MOLECULAR CHARACTERIZATION OF DOUBLED HAPLOID ONION LINES USING SSRS AND
AFLPS
Ryan Walker, Leonard Pike, Monica Menz, Kil Sun Yoo
Texas A & M University, Department of Horticulture MS 2133, College Station,
TX 77843, Phone 979-458-3487. Fax 979-845-2337. Email: r-walker@tamu.edu
Onion suffer from severe inbreeding depression, which has prevented the creation of honozygous inbreds in breeding programs. The creation of doubled haploid (DH) lines in onion is an anomaly, and provides a unique opportunity to study both how these lines would perform in a breeding program and what allows them to tolerate homozygosity. Seven DH lines were developed at Texas A&M University from five different short-day F2 populations. Five equivalent conventional inbred lines, breeding lines developed from the same parents as the DH lines, have been identified from the onion-breeding program.

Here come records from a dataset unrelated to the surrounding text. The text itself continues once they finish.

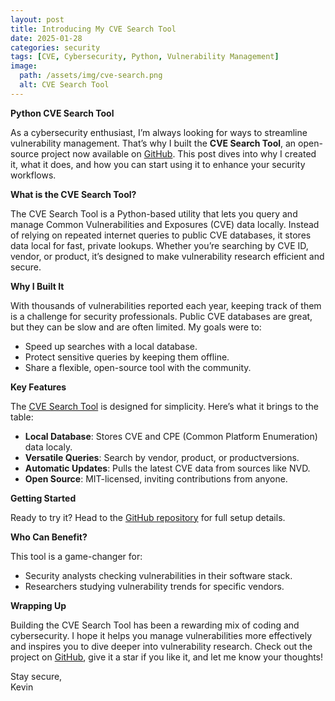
 ```yaml
---
layout: post
title: Introducing My CVE Search Tool
date: 2025-01-28
categories: security
tags: [CVE, Cybersecurity, Python, Vulnerability Management]
image:
  path: /assets/img/cve-search.png
  alt: CVE Search Tool
---
```


**Python CVE Search Tool**

As a cybersecurity enthusiast, I’m always looking for ways to streamline vulnerability management. That’s why I built the **CVE Search Tool**, an open-source project now available on [GitHub](https://github.com/kw-soft/cveSearch). This post dives into why I created it, what it does, and how you can start using it to enhance your security workflows.

**What is the CVE Search Tool?**

The CVE Search Tool is a Python-based utility that lets you query and manage Common Vulnerabilities and Exposures (CVE) data locally. Instead of relying on repeated internet queries to public CVE databases, it stores data local for fast, private lookups. Whether you’re searching by CVE ID, vendor, or product, it’s designed to make vulnerability research efficient and secure.

**Why I Built It**

With thousands of vulnerabilities reported each year, keeping track of them is a challenge for security professionals. Public CVE databases are great, but they can be slow and are often limited. My goals were to:
- Speed up searches with a local database.
- Protect sensitive queries by keeping them offline.
- Share a flexible, open-source tool with the community.

**Key Features**

The [CVE Search Tool](https://github.com/kw-soft/cveSearch) is designed for simplicity. Here’s what it brings to the table:

- **Local Database**: Stores CVE and CPE (Common Platform Enumeration) data localy.
- **Versatile Queries**: Search by vendor, product, or productversions.
- **Automatic Updates**: Pulls the latest CVE data from sources like NVD.
- **Open Source**: MIT-licensed, inviting contributions from anyone.

**Getting Started**

Ready to try it? Head to the [GitHub repository](https://github.com/kw-soft/cveSearch) for full setup details. 


**Who Can Benefit?**

This tool is a game-changer for:
- Security analysts checking vulnerabilities in their software stack.
- Researchers studying vulnerability trends for specific vendors.



**Wrapping Up**

Building the CVE Search Tool has been a rewarding mix of coding and cybersecurity. I hope it helps you manage vulnerabilities more effectively and inspires you to dive deeper into vulnerability research. Check out the project on [GitHub](https://github.com/kw-soft/cveSearch), give it a star if you like it, and let me know your thoughts!

Stay secure,  
Kevin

These lines, and their parents, have been analyzed using give published SSR markers. The analysis has shown remnant heterozygosity both in the parental lines and in the conventional inbreds. It has also confirmed the uniformity of the DH lines. AFLPs are currently being using to estimate the parental contribution of the DH lines and the conventional inbred lines. These data will also be used to calculate the genetic similarity between each DH line and its equivalent conventional inbred to determine the suitability of pairing them in a diallele analysis looking at yield heterosis.